## Work order:
Once you reach the line that contains "You can open", retype it and every line after it exactly, ending with the last line of the entries.

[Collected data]
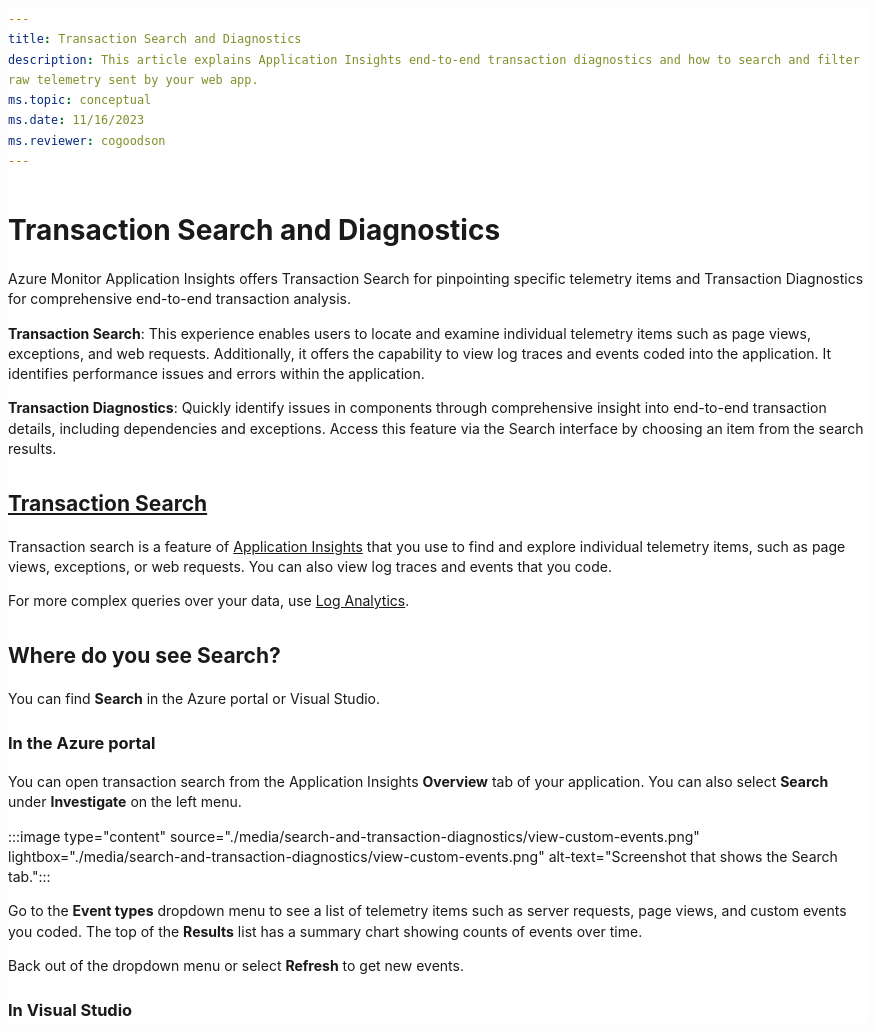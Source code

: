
 ```yaml
---
title: Transaction Search and Diagnostics
description: This article explains Application Insights end-to-end transaction diagnostics and how to search and filter raw telemetry sent by your web app.
ms.topic: conceptual
ms.date: 11/16/2023
ms.reviewer: cogoodson
---
```


# Transaction Search and Diagnostics

Azure Monitor Application Insights offers Transaction Search for pinpointing specific telemetry items and Transaction Diagnostics for comprehensive end-to-end transaction analysis.

**Transaction Search**: This experience enables users to locate and examine individual telemetry items such as page views, exceptions, and web requests. Additionally, it offers the capability to view log traces and events coded into the application. It identifies performance issues and errors within the application.

**Transaction Diagnostics**: Quickly identify issues in components through comprehensive insight into end-to-end transaction details, including dependencies and exceptions. Access this feature via the Search interface by choosing an item from the search results.

## [Transaction Search](#tab/transaction-search)

Transaction search is a feature of [Application Insights](./app-insights-overview.md) that you use to find and explore individual telemetry items, such as page views, exceptions, or web requests. You can also view log traces and events that you code.

For more complex queries over your data, use [Log Analytics](../logs/log-analytics-tutorial.md).

## Where do you see Search?

You can find **Search** in the Azure portal or Visual Studio.

### In the Azure portal

You can open transaction search from the Application Insights **Overview** tab of your application. You can also select **Search** under **Investigate** on the left menu.

:::image type="content" source="./media/search-and-transaction-diagnostics/view-custom-events.png" lightbox="./media/search-and-transaction-diagnostics/view-custom-events.png" alt-text="Screenshot that shows the Search tab.":::

Go to the **Event types** dropdown menu to see a list of telemetry items such as server requests, page views, and custom events you coded. The top of the **Results** list has a summary chart showing counts of events over time.

Back out of the dropdown menu or select **Refresh** to get new events.

### In Visual Studio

## Exercise result:
You can open transaction search from the Application Insights **Overview** tab of your application. You can also select **Search** under **Investigate** on the left menu.

:::image type="content" source="./media/search-and-transaction-diagnostics/view-custom-events.png" lightbox="./media/search-and-transaction-diagnostics/view-custom-events.png" alt-text="Screenshot that shows the Search tab.":::

Go to the **Event types** dropdown menu to see a list of telemetry items such as server requests, page views, and custom events you coded. The top of the **Results** list has a summary chart showing counts of events over time.

Back out of the dropdown menu or select **Refresh** to get new events.

### In Visual Studio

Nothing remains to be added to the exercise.